Leah zabrała się więc za problem w sposób staromodny. Wystawiła upoważnienie ręcznie, na papierze firmowym nowojorskiej policji. Podpisała się wraz z numerem odznaki, strzeliła fotkę dokumentowi i wysłała na adres Tish Hospital i do Ann Ferick z wyjaśnieniami, że system komputerowy im padł i to musi chwilowo wystarczyć.
Zaraz potem zajrzała do technika by sprawdzić jak idzie mu wykręcanie dysków, by wreszcie iść bezpośrednio do szefa. Wyłożyła mu w kilku zdaniach sytuację i prośby Ferro o klatkę Faradaya, gdzie te dyski w jego mniemaniu będą bezpieczne. Ann Ferrick się nie odzywała więc musiała załatwić coś zastępczo. Nie będzie przecież jeździć z torbą niebezpiecznych dysków w bagażniku. Aaaa, poprawka. Samochodu też już nie miała, przecież jego kawałki walały się właśnie na ulicy pod budynkiem komisariatu.
- Szefie, potrzebne nam miejsce by przechować te dyski - zakończyła wywód Leah. - Policja ma dostęp do czegoś co spełnia kryteria Ferra?

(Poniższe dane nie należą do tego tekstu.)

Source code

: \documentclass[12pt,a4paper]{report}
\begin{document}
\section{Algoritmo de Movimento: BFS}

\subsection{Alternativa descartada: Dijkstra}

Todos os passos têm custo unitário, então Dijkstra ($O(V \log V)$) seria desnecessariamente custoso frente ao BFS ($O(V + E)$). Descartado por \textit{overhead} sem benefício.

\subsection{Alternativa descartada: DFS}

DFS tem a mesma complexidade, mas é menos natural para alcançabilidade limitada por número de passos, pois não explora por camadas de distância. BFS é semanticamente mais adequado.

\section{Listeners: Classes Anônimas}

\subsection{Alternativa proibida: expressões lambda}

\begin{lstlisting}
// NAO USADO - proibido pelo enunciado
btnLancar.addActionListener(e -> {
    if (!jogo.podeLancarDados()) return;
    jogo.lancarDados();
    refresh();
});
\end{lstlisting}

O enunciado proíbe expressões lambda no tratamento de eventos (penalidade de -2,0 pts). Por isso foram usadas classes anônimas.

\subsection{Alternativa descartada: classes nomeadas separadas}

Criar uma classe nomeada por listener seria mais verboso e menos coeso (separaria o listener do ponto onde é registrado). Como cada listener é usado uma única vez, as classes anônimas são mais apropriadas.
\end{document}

Myślał nad tym pytaniem przez dłuższą chwilę, pocierając podbródek. Wreszcie wyjął holo i zaczął tam czegoś szukać, najwyraźniej uzupełniając swoją wiedzę w tym temacie.
- Dobra, wiem o co chodzi. Oni zawsze mówią swoim slangiem. To miejsca gdzie nie da się włamać sieciowo, na pewno się coś w Nowym Jorku znajdzie. Nie pytaj mnie czy da się takie miejsce obronić w przypadku fizycznego ataku takiego jak dzisiaj - westchnął. - Wszystko spieprzyło się koncertowo, a na dodatek na Bronxie giną nasi. Co się dzieje z tym miastem?! - wyrzucił z siebie, wściekły i zmęczony nie mniej od Leah.
Leah przetarła dłonią twarz.
- Szefie, po prostu musimy robić swoje. Na wiele rzeczy nie mamy wpływu. Musimy się skupić na tych, na które mamy.
Leah opuszczała gabinet Hicksa mocno przytłoczona. Obejrzała się jeszcze w progu.
- Proszę mi znaleźć odpowiednie miejsce na te dyski.
- Miejsce to nie problem, tylko transportu chwilowo nie mamy - odparł jej, już czytając jakiś dokument, być może raport. Powrót do kartek, cofnięcie się w rozwoju technologicznym. To bardzo w stylu Leah.